What has happened since the previous entry? Ashlee didn't last long and I was back in the game. She would pop up again here and there and he would screw me over, but it would last about five minutes until he was back in my arms again. For a solid month or two things were practically perfect between us. The sex was utterly fantastic, I had a permanent smile, and we were attached at the hip anytime neither of us were at work. I hadn't been this happy in years. Since Sean, probably. As you may remember, I used to be this crazy, insecure, reserved person about myself and especially my body. After meeting Robert, I'm still crazy, but he opened me up to all these new experiences and I learned a few about myself. I'll never begin to describe how thankful I am for that. We even eventually decided to move in together starting Feb 1st. (Separate bedrooms with other roommates, but still. We were close.)

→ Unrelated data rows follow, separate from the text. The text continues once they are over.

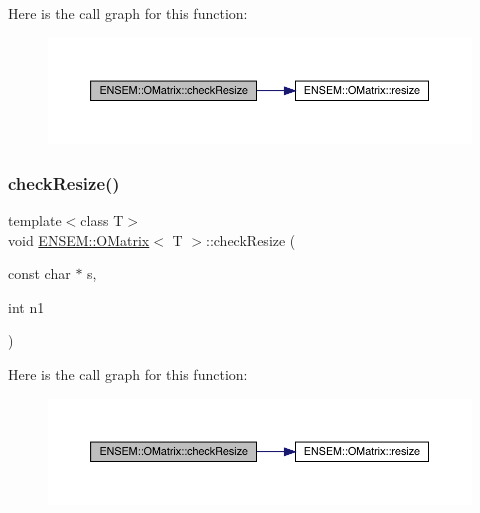 Here is the call graph for this function\+:
\nopagebreak
\begin{figure}[H]
\begin{center}
\leavevmode
\includegraphics[width=350pt]{dd/d80/classENSEM_1_1OMatrix_a04fb9c7a5ca8da8a54aff3a8bafec571_cgraph}
\end{center}
\end{figure}
\mbox{\label{classENSEM_1_1OMatrix_a04fb9c7a5ca8da8a54aff3a8bafec571}} 
\subsubsection{\texorpdfstring{checkResize()}{checkResize()}\hspace{0.1cm}{\footnotesize\ttfamily [3/9]}}
{\footnotesize\ttfamily template$<$class T$>$ \\
void \mbox{\hyperlink{classENSEM_1_1OMatrix}{E\+N\+S\+E\+M\+::\+O\+Matrix}}$<$ T $>$\+::check\+Resize (\begin{DoxyParamCaption}\item[{const char $\ast$}]{s,  }\item[{int}]{n1 }\end{DoxyParamCaption})\hspace{0.3cm}{\ttfamily [inline]}}

Here is the call graph for this function\+:
\nopagebreak
\begin{figure}[H]
\begin{center}
\leavevmode
\includegraphics[width=350pt]{dd/d80/classENSEM_1_1OMatrix_a04fb9c7a5ca8da8a54aff3a8bafec571_cgraph}
\end{center}
\end{figure}
\mbox{\label{classENSEM_1_1OMatrix_aa9d9ff7da2027f85535b36b472ef125b}}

Somehow, he deluded me into believing he felt a fraction amount of the same about me as I felt for him...
I went over. There wasn't so much "packing" as "riding his weiner". And he continued comforting me. He is done with her, shes a crazy bitch, etc. I can only tell you the amount of times he's told me and the other roomies how glad he is to finally move so she can't stalk his ass anymore. Imagine my God damned surprise when he let her help us move.
Just for the record, can we maybe get a head count of exactly how many times he promised me everything would be ok? And I mean, that's just in those 2 days worth of texts there. He's been repeating that mantra to me over and over again for weeks and I wanted so hard to believe him. Even the night before when we were having sex and she called up at 5:00 am bitching why my car was in his driveway and he made me pretend that I was sleeping on the couch in case she came inside... I put up with all that bull shit. Because I loved him and figured this was better than nothing at all.
AND THEN. Literally 15 minutes after that last text message, I walked in on them making out on the couch. In my living room. Not even trying to hide it.
I didn't say a word, just simply stormed out and went straight to Justin's house. I don't know why people give drunk revenge sex the bad wrap that it gets.